Define the workflow trigger

The first step is to determine which incidents will trigger the workflow. In this example scenario, the workflow should look for a value in tags.collector, which could be present when the incident is first created, or it could appear some point during an incident when additional alerts are added. The incident trigger allows you to choose from three scenarios to apply a workflow to an incident: New or changed incidents, New incidents only, or Changed incidents only.
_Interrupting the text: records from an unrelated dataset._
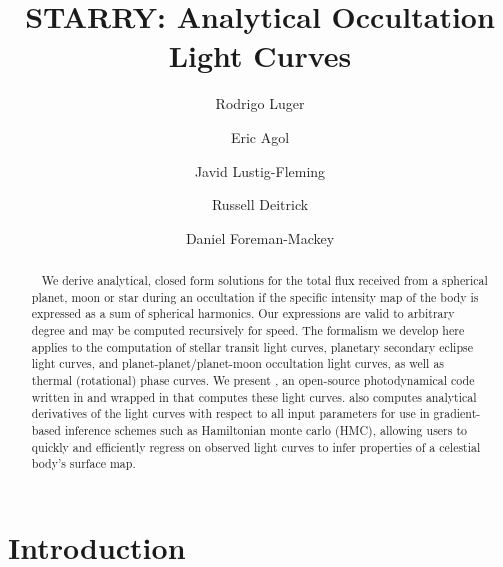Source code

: \documentclass[modern]{aastex61}
\begin{document}

\setlength{\abovedisplayskip}{1.5em}
\setlength{\belowdisplayskip}{1.5em}

\title{%
    \textbf{STARRY}: Analytical Occultation Light Curves
}

\author[0000-0002-0296-3826]{Rodrigo Luger}
\author{Eric Agol}
\author{Javid Lustig-Fleming}
\author{Russell Deitrick}
\author{Daniel Foreman-Mackey}


\begin{abstract}
    We derive analytical, closed form solutions for the total flux
    received from a spherical planet, moon or star during an occultation
    if the specific intensity map of the body is expressed as a
    sum of spherical harmonics. Our expressions are valid to arbitrary degree
    and may be computed recursively for speed. The formalism we develop
    here applies to the computation of stellar transit light curves,
    planetary secondary eclipse light curves, and planet-planet/planet-moon
    occultation light curves, as well as thermal (rotational) phase curves.
    We present \starry, an open-source photodynamical code written in \cpp
    and wrapped in \Python that computes these light curves. \starry also
    computes analytical derivatives of the light curves with respect to all input
    parameters for use in gradient-based inference schemes such as
    Hamiltonian monte carlo (HMC), allowing users to quickly and efficiently
    regress on observed light curves to infer properties of a celestial body's
    surface map.
\end{abstract}

%
\section{Introduction}
\label{sec:intro}
\end{document}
Because the tag value could get added at any time, select New or changed incidents for the trigger.

For more information on using tags, see Use custom tags to identify alerts and incidents.
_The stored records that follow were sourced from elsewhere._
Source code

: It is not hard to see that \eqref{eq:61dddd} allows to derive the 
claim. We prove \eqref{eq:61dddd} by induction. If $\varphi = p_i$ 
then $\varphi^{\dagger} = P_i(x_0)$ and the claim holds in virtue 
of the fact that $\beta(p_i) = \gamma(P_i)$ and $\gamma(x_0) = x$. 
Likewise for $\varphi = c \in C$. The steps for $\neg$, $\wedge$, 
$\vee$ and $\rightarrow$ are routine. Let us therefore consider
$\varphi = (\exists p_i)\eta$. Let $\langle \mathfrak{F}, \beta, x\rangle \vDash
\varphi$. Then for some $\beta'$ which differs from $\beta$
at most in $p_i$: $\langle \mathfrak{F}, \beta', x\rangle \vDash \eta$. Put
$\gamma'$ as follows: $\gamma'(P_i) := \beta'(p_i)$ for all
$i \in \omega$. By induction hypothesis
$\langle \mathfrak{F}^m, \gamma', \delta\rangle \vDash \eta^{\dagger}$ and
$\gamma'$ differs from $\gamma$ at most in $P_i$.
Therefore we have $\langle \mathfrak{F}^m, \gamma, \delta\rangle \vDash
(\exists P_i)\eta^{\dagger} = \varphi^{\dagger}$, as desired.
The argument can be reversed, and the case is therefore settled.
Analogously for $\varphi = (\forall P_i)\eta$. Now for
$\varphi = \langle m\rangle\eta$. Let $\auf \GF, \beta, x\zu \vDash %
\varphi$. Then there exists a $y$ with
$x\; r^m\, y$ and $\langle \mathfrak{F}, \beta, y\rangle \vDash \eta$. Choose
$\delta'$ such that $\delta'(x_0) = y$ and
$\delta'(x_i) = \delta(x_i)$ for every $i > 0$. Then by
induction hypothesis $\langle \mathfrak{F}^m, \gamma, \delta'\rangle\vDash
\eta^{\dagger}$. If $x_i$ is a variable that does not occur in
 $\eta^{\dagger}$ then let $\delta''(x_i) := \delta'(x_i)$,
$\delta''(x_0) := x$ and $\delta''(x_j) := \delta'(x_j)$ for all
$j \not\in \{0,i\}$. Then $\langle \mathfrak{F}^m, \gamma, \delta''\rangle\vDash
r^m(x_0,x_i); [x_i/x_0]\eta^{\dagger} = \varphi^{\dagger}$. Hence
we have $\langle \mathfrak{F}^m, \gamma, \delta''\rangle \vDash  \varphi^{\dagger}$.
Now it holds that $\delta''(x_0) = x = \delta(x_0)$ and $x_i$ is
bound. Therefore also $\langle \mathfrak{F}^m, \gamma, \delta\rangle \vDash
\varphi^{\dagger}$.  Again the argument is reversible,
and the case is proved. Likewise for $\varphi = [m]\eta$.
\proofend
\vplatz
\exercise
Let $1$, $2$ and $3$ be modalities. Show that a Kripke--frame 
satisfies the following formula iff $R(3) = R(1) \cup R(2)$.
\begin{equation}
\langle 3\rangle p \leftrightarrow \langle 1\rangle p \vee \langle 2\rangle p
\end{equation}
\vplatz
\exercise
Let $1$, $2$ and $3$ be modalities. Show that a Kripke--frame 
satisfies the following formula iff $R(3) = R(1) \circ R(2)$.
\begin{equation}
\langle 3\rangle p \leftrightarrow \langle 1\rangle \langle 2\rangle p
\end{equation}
The filter portion of the trigger is optional for incidents, but since this workflow only applies to incidents where mongodb is a value in tags.collector, use this filter:

tags.collector in (mongodb)

Define action 1 - Set Service

The first task is to copy mongodb to the services field, so a Set Service action needs to be added to the workflow.

To do this, click Add Action. Select the Set Service action from the list and click Add Selected Action.
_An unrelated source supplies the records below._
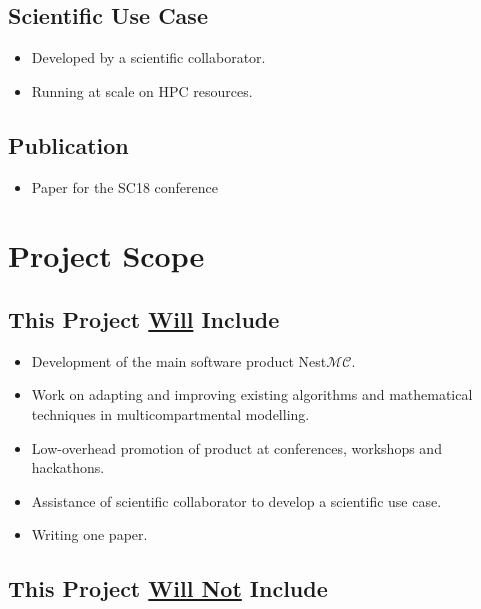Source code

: \documentclass[11pt,a4paper]{article}
\newcommand{\nestmc}[0]{Nest$\mathcal{MC}$\xspace}
\begin{document}
\subsection{Scientific Use Case}

\begin{itemize}
    \item   Developed by a scientific collaborator.
    \item   Running at scale on HPC resources.
\end{itemize}

\subsection{Publication}

\begin{itemize}
    \item   Paper for the SC18 conference
\end{itemize}

\section{Project Scope}
\subsection{This Project \underline{Will} Include}

\begin{itemize}
    \item Development of the main software product \nestmc.
    \item Work on adapting and improving existing algorithms and mathematical techniques in multicompartmental modelling.
    \item Low-overhead promotion of product at conferences, workshops and hackathons.
    \item Assistance of scientific collaborator to develop a scientific use case.
    \item Writing one paper.
\end{itemize}

\subsection{This Project \underline{Will Not} Include}
\end{document}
This image shows how the action is configured to add the service name to the services field. In case there could be other service names you want to preserve in the services field, simply add it to the list instead of overwriting it.


Define action 2 - Assign

The next workflow task is to assign the incident to the Database support team.

To do this, click Add Action. Select the Assign action from the list and click Add Selected Action.

The image shows the action configured to assign the incident to the Database support team.


NOTE: To use groups or user assignments in an action, those users or groups must already be present in Moogsoft Cloud. See User Groups overview for more information.

Define action 3 - Filter

The next workflow task identifies the incidents affecting the MongoDB service which are critical.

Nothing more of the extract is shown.